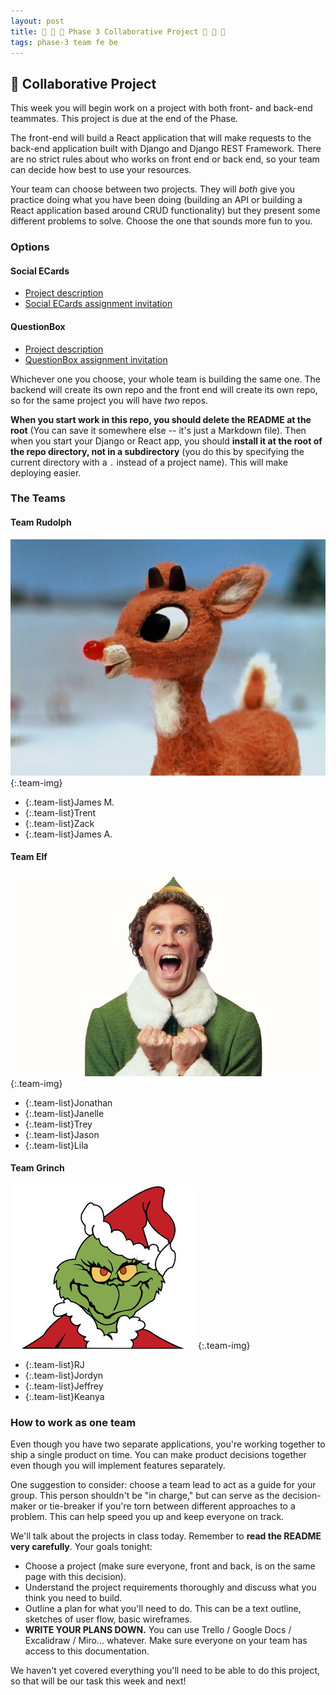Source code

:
 ```yaml
---
layout: post
title: 🐻 💞 🦊 Phase 3 Collaborative Project 🦊 💞 🐻
tags: phase-3 team fe be
---
```


## 🎯 Collaborative Project

This week you will begin work on a project with both front- and back-end teammates. This project is due at the end of the Phase.

The front-end will build a React application that will make requests to the back-end application built with Django and Django REST Framework. There are no strict rules about who works on front end or back end, so your team can decide how best to use your resources.

Your team can choose between two projects. They will _both_ give you practice doing what you have been doing (building an API or building a React application based around CRUD functionality) but they present some different problems to solve. Choose the one that sounds more fun to you.

### Options

#### Social ECards

- [Project description](https://github.com/momentum-projects/group--social-cards/blob/main/README.md)
- [Social ECards assignment invitation](https://classroom.github.com/a/USnXfp7N)

#### QuestionBox

- [Project description](https://github.com/momentum-projects/group--questionbox/blob/main/README.md)
- [QuestionBox assignment invitation](https://classroom.github.com/a/3-HyjyJU)

Whichever one you choose, your whole team is building the same one. The backend will create its own repo and the front end will create its own repo, so for the same project you will have _two_ repos.

**When you start work in this repo, you should delete the README at the root** (You can save it somewhere else -- it's just a Markdown file). Then when you start your Django or React app, you should **install it at the root of the repo directory, not in a subdirectory** (you do this by specifying the current directory with a `.` instead of a project name). This will make deploying easier.

### The Teams

#### Team Rudolph

![rudolph the red-nosed reindeer](assets/img/rudolph.jpeg){:.team-img}

- {:.team-list}James M.
- {:.team-list}Trent
- {:.team-list}Zack
- {:.team-list}James A.

#### Team Elf

![buddy the elf](assets/img/elf.jpeg){:.team-img}

- {:.team-list}Jonathan
- {:.team-list}Janelle
- {:.team-list}Trey
- {:.team-list}Jason
- {:.team-list}Lila

#### Team Grinch

![the grinch](assets/img/grinch.jpeg){:.team-img}

- {:.team-list}RJ
- {:.team-list}Jordyn
- {:.team-list}Jeffrey
- {:.team-list}Keanya

### How to work as one team

Even though you have two separate applications, you're working together to ship a single product on time. You can make product decisions together even though you will implement features separately.

One suggestion to consider: choose a team lead to act as a guide for your group. This person shouldn't be "in charge," but can serve as the decision-maker or tie-breaker if you're torn between different approaches to a problem. This can help speed you up and keep everyone on track.

We'll talk about the projects in class today. Remember to **read the README very carefully**. Your goals tonight:

- Choose a project (make sure everyone, front and back, is on the same page with this decision).
- Understand the project requirements thoroughly and discuss what you think you need to build.
- Outline a plan for what you'll need to do. This can be a text outline, sketches of user flow, basic wireframes.
- **WRITE YOUR PLANS DOWN.** You can use Trello / Google Docs / Excalidraw / Miro... whatever. Make sure everyone on your team has access to this documentation.

We haven't yet covered everything you'll need to be able to do this project, so that will be our task this week and next!
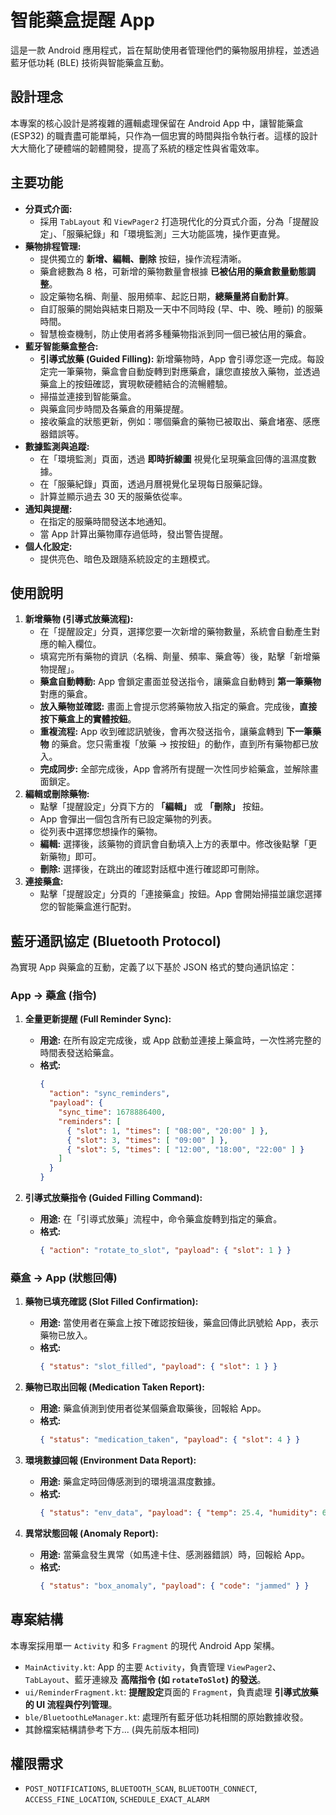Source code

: # 智能藥盒提醒 App

這是一款 Android 應用程式，旨在幫助使用者管理他們的藥物服用排程，並透過藍牙低功耗 (BLE) 技術與智能藥盒互動。

## 設計理念

本專案的核心設計是將複雜的邏輯處理保留在 Android App 中，讓智能藥盒 (ESP32) 的職責盡可能單純，只作為一個忠實的時間與指令執行者。這樣的設計大大簡化了硬體端的韌體開發，提高了系統的穩定性與省電效率。

## 主要功能

*   **分頁式介面:**
    *   採用 `TabLayout` 和 `ViewPager2` 打造現代化的分頁式介面，分為「提醒設定」、「服藥紀錄」和「環境監測」三大功能區塊，操作更直覺。
*   **藥物排程管理:**
    *   提供獨立的 **新增、編輯、刪除** 按鈕，操作流程清晰。
    *   藥倉總數為 8 格，可新增的藥物數量會根據 **已被佔用的藥倉數量動態調整**。
    *   設定藥物名稱、劑量、服用頻率、起訖日期，**總藥量將自動計算**。
    *   自訂服藥的開始與結束日期及一天中不同時段 (早、中、晚、睡前) 的服藥時間。
    *   智慧檢查機制，防止使用者將多種藥物指派到同一個已被佔用的藥倉。
*   **藍牙智能藥盒整合:**
    *   **引導式放藥 (Guided Filling):** 新增藥物時，App 會引導您逐一完成。每設定完一筆藥物，藥盒會自動旋轉到對應藥倉，讓您直接放入藥物，並透過藥盒上的按鈕確認，實現軟硬體結合的流暢體驗。
    *   掃描並連接到智能藥盒。
    *   與藥盒同步時間及各藥倉的用藥提醒。
    *   接收藥盒的狀態更新，例如：哪個藥倉的藥物已被取出、藥倉堵塞、感應器錯誤等。
*   **數據監測與追蹤:**
    *   在「環境監測」頁面，透過 **即時折線圖** 視覺化呈現藥盒回傳的溫濕度數據。
    *   在「服藥紀錄」頁面，透過月曆視覺化呈現每日服藥記錄。
    *   計算並顯示過去 30 天的服藥依從率。
*   **通知與提醒:**
    *   在指定的服藥時間發送本地通知。
    *   當 App 計算出藥物庫存過低時，發出警告提醒。
*   **個人化設定:**
    *   提供亮色、暗色及跟隨系統設定的主題模式。

## 使用說明

1.  **新增藥物 (引導式放藥流程):**
    *   在「提醒設定」分頁，選擇您要一次新增的藥物數量，系統會自動產生對應的輸入欄位。
    *   填寫完所有藥物的資訊（名稱、劑量、頻率、藥倉等）後，點擊「新增藥物提醒」。
    *   **藥盒自動轉動:** App 會鎖定畫面並發送指令，讓藥盒自動轉到 **第一筆藥物** 對應的藥倉。
    *   **放入藥物並確認:** 畫面上會提示您將藥物放入指定的藥倉。完成後，**直接按下藥盒上的實體按鈕**。
    *   **重複流程:** App 收到確認訊號後，會再次發送指令，讓藥盒轉到 **下一筆藥物** 的藥倉。您只需重複「放藥 -> 按按鈕」的動作，直到所有藥物都已放入。
    *   **完成同步:** 全部完成後，App 會將所有提醒一次性同步給藥盒，並解除畫面鎖定。
2.  **編輯或刪除藥物:**
    *   點擊「提醒設定」分頁下方的 **「編輯」** 或 **「刪除」** 按鈕。
    *   App 會彈出一個包含所有已設定藥物的列表。
    *   從列表中選擇您想操作的藥物。
    *   **編輯:** 選擇後，該藥物的資訊會自動填入上方的表單中。修改後點擊「更新藥物」即可。
    *   **刪除:** 選擇後，在跳出的確認對話框中進行確認即可刪除。
3.  **連接藥盒:**
    *   點擊「提醒設定」分頁的「連接藥盒」按鈕。App 會開始掃描並讓您選擇您的智能藥盒進行配對。

## 藍牙通訊協定 (Bluetooth Protocol)

為實現 App 與藥盒的互動，定義了以下基於 JSON 格式的雙向通訊協定：

### App -> 藥盒 (指令)

1.  **全量更新提醒 (Full Reminder Sync):**
    *   **用途:** 在所有設定完成後，或 App 啟動並連接上藥盒時，一次性將完整的時間表發送給藥盒。
    *   **格式:**
        ```json
        {
          "action": "sync_reminders",
          "payload": {
            "sync_time": 1678886400,
            "reminders": [
              { "slot": 1, "times": [ "08:00", "20:00" ] },
              { "slot": 3, "times": [ "09:00" ] },
              { "slot": 5, "times": [ "12:00", "18:00", "22:00" ] }
            ]
          }
        }
        ```

2.  **引導式放藥指令 (Guided Filling Command):**
    *   **用途:** 在「引導式放藥」流程中，命令藥盒旋轉到指定的藥倉。
    *   **格式:**
        ```json
        { "action": "rotate_to_slot", "payload": { "slot": 1 } }
        ```

### 藥盒 -> App (狀態回傳)

1.  **藥物已填充確認 (Slot Filled Confirmation):**
    *   **用途:** 當使用者在藥盒上按下確認按鈕後，藥盒回傳此訊號給 App，表示藥物已放入。
    *   **格式:**
        ```json
        { "status": "slot_filled", "payload": { "slot": 1 } }
        ```

2.  **藥物已取出回報 (Medication Taken Report):**
    *   **用途:** 藥盒偵測到使用者從某個藥倉取藥後，回報給 App。
    *   **格式:**
        ```json
        { "status": "medication_taken", "payload": { "slot": 4 } }
        ```

3.  **環境數據回報 (Environment Data Report):**
    *   **用途:** 藥盒定時回傳感測到的環境溫濕度數據。
    *   **格式:**
        ```json
        { "status": "env_data", "payload": { "temp": 25.4, "humidity": 60.1 } }
        ```

4.  **異常狀態回報 (Anomaly Report):**
    *   **用途:** 當藥盒發生異常（如馬達卡住、感測器錯誤）時，回報給 App。
    *   **格式:**
        ```json
        { "status": "box_anomaly", "payload": { "code": "jammed" } }
        ```

## 專案結構

本專案採用單一 `Activity` 和多 `Fragment` 的現代 Android App 架構。

*   `MainActivity.kt`: App 的主要 `Activity`，負責管理 `ViewPager2`、`TabLayout`、藍牙連線及 **高階指令 (如 `rotateToSlot`) 的發送**。
*   `ui/ReminderFragment.kt`: **提醒設定**頁面的 `Fragment`，負責處理 **引導式放藥的 UI 流程與佇列管理**。
*   `ble/BluetoothLeManager.kt`: 處理所有藍牙低功耗相關的原始數據收發。
*   其餘檔案結構請參考下方... (與先前版本相同)

## 權限需求

*   `POST_NOTIFICATIONS`, `BLUETOOTH_SCAN`, `BLUETOOTH_CONNECT`, `ACCESS_FINE_LOCATION`, `SCHEDULE_EXACT_ALARM`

------------------------------------------------------------

• _Directions_
Find the lines that mention "group" in the entries and show them.

• _Output of the exercise_
- [Project description](https://github.com/momentum-projects/group--social-cards/blob/main/README.md)
- [Project description](https://github.com/momentum-projects/group--questionbox/blob/main/README.md)
One suggestion to consider: choose a team lead to act as a guide for your group. This person shouldn't be "in charge," but can serve as the decision-maker or tie-breaker if you're torn between different approaches to a problem. This can help speed you up and keep everyone on track.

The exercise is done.